If, after checking, we decided to merge the first two (as described above), our list would look like: [CGCATGAC, ACATG]. Then we’d merge again and be left with a single entry in our list: [CGCATGACATG].

What to do

As usual, look over the files we’ve provided. The Fragment class represents a single fragment; the Assembler class keeps a list of Fragments and assembles them into longer Fragments.
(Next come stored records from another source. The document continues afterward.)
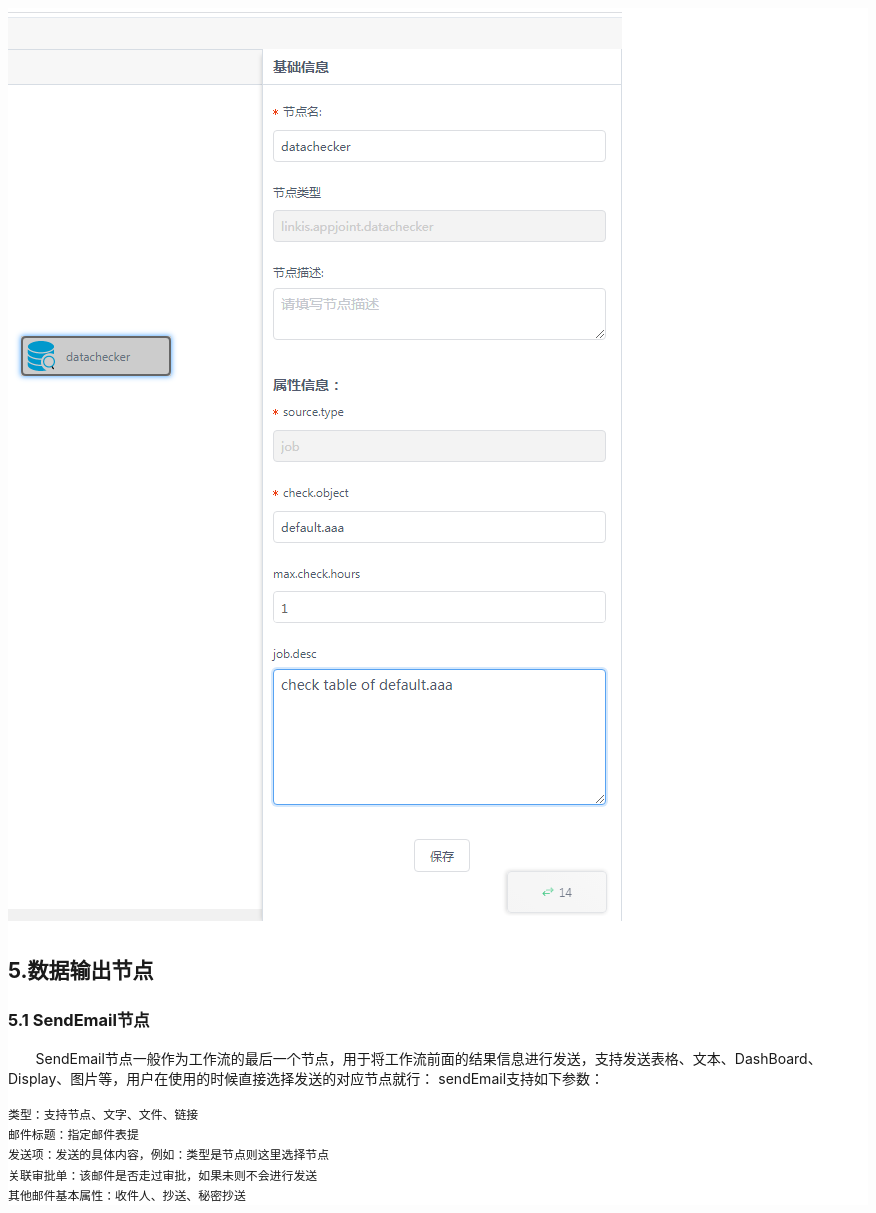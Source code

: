 ![signal04](/images/zh_CN/chapter3/manual/signal04.png)


## 5.数据输出节点
### 5.1 SendEmail节点
&nbsp;&nbsp;&nbsp;&nbsp;&nbsp;&nbsp;&nbsp;SendEmail节点一般作为工作流的最后一个节点，用于将工作流前面的结果信息进行发送，支持发送表格、文本、DashBoard、Display、图片等，用户在使用的时候直接选择发送的对应节点就行：
sendEmail支持如下参数：
```
类型：支持节点、文字、文件、链接
邮件标题：指定邮件表提
发送项：发送的具体内容，例如：类型是节点则这里选择节点
关联审批单：该邮件是否走过审批，如果未则不会进行发送
其他邮件基本属性：收件人、抄送、秘密抄送
```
Start with the Fragment class. Here are some hints to get you started there:

  • You’ll need to store the nucleotide sequence in an instance variable. String is probably the easiest thing to use.
  • length and toString should be straightforward.
  • Remember you can have Eclipse write the equals method for you (“Source → Generate hashCode() and equals()…”). You’ll need a correct equals method for the last few tests (based upon assertEquals) to work correctly. We mentioned this in class a couple of weeks ago, and we’ll touch on this again in lecture this week.
  • Look over the instance methods of String when writing calculateOverlap and mergedWith. In particular, you might find startsWith, endsWith, and substring helpful. Try breaking the solution up into conceptual chunks.
  • One such chunk to consider: You might add a new method boolean hasOverlap(Fragment f, int overlapLength) that checks (that is, returns true) if the current Fragment overlaps with another fragment f with an overlap of overlapLength. Then use it to implement calculateOverlap by checking iteratively checking for a maximum-size overlap, then one less, then one less, etc., until you find the largest overlap.
  • If you choose to write a hasOverlap method, you might want to add some tests. For example:
    @Test
    public void testHasNoOverlap() {
        Fragment f = new Fragment("GCAT");
        Fragment g = new Fragment("CGTA");
        assertFalse(f.hasOverlap(g, 1));
        assertFalse(g.hasOverlap(f, 1));
    }

    @Test
    public void testHasSomeOverlap() {
        Fragment f = new Fragment("GGGA");
        Fragment g = new Fragment("AGGG");
        assertTrue(f.hasOverlap(g, 1));
        assertFalse(f.hasOverlap(g, 2));
        assertTrue(g.hasOverlap(f, 1));
        assertTrue(g.hasOverlap(f, 2));
        assertTrue(g.hasOverlap(f, 3));
        assertFalse(g.hasOverlap(f, 4));
    }

Once you have Fragment passing the tests, start on Assembler. Again, some hints:

  • The constructor and getFragments should be straightforward, though remember the copy requirement in the constructor.
  • For assembleOnce:
    • Sometimes we use -1 or 0 as the initial value of a variable that we’re checking against to track a maximum. What if you want to initialize a variable that’s tracking a minimum? Use Integer.MAX_VALUE in this case. (Note you may not need this, depending upon how you structure your code.)
    • You’re probably going to need to write a nested for loop (that is, a for loop inside a for loop) to check each pair of fragments. Remember not to compare a fragment against itself (and think about whether this check should use == or equals).
    • Remember to add the newly merged Fragment to the list, and to remove from the list the two Fragments that were merged.
  • assembleAll will be a one- or two-liner once you get assembleOnce working.

Submitting the assignment

When you have completed the changes to your code, you should export an archive file containing the entire Java project. To do this, follow the same steps as from Assignment 01 to produce a .zip file, and upload it to Gradescope.

Remember, you can resubmit the assignment as many times as you want, until the deadline. If it turns out you missed something and your code doesn’t pass 100% of the tests, you can keep working until it does.